━━━ Data to process

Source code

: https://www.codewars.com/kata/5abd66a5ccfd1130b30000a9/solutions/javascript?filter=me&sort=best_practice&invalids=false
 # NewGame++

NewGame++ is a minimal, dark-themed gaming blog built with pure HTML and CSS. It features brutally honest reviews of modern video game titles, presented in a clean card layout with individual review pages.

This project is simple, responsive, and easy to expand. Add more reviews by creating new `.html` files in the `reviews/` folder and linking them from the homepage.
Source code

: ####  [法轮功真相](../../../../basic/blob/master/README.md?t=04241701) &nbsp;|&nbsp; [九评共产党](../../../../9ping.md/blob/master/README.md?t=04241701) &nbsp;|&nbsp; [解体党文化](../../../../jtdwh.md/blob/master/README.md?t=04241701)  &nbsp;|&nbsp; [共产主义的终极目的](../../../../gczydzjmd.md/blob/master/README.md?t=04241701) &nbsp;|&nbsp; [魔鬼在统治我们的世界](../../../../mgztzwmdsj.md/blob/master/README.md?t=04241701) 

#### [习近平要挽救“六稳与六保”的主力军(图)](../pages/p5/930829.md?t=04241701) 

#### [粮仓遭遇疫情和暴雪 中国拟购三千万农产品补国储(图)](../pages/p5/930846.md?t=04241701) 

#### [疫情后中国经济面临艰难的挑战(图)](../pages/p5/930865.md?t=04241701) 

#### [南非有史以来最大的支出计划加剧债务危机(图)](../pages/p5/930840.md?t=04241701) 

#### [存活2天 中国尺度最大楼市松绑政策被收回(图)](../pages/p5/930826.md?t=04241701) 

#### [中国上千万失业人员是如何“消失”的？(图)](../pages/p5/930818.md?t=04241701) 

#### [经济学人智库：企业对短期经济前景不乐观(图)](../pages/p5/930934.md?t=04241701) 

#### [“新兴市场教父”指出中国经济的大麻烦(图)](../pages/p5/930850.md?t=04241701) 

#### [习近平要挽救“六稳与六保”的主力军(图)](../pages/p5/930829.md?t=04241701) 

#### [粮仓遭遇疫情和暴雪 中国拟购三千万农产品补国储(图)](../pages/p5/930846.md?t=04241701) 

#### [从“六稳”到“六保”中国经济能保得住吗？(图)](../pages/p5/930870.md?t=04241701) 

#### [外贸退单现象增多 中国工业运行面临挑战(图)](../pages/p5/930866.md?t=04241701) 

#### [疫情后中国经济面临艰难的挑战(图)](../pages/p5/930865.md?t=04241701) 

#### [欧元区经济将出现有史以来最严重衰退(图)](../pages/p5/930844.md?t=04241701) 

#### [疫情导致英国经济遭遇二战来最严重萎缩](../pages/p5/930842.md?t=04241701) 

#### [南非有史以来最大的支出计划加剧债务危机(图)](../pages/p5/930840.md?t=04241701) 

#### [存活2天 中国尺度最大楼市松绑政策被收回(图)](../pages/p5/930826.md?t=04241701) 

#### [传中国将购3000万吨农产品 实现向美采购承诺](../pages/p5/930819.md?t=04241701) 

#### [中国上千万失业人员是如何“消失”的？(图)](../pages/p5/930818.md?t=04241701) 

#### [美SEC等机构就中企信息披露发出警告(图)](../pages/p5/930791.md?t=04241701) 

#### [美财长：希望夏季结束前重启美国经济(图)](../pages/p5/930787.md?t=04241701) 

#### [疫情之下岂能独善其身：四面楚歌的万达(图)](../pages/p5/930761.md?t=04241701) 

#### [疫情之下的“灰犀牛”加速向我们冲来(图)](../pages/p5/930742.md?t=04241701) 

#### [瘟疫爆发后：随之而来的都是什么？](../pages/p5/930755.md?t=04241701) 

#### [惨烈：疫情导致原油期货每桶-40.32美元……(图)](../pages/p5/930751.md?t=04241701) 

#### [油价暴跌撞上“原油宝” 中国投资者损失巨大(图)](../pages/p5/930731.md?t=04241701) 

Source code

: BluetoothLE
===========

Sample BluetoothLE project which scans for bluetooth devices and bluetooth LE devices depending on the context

━━━━━━

Your goal. Look through the material and find each line that includes "reviews", then copy it.

Result of the exercise.
NewGame++ is a minimal, dark-themed gaming blog built with pure HTML and CSS. It features brutally honest reviews of modern video game titles, presented in a clean card layout with individual review pages.
This project is simple, responsive, and easy to expand. Add more reviews by creating new `.html` files in the `reviews/` folder and linking them from the homepage.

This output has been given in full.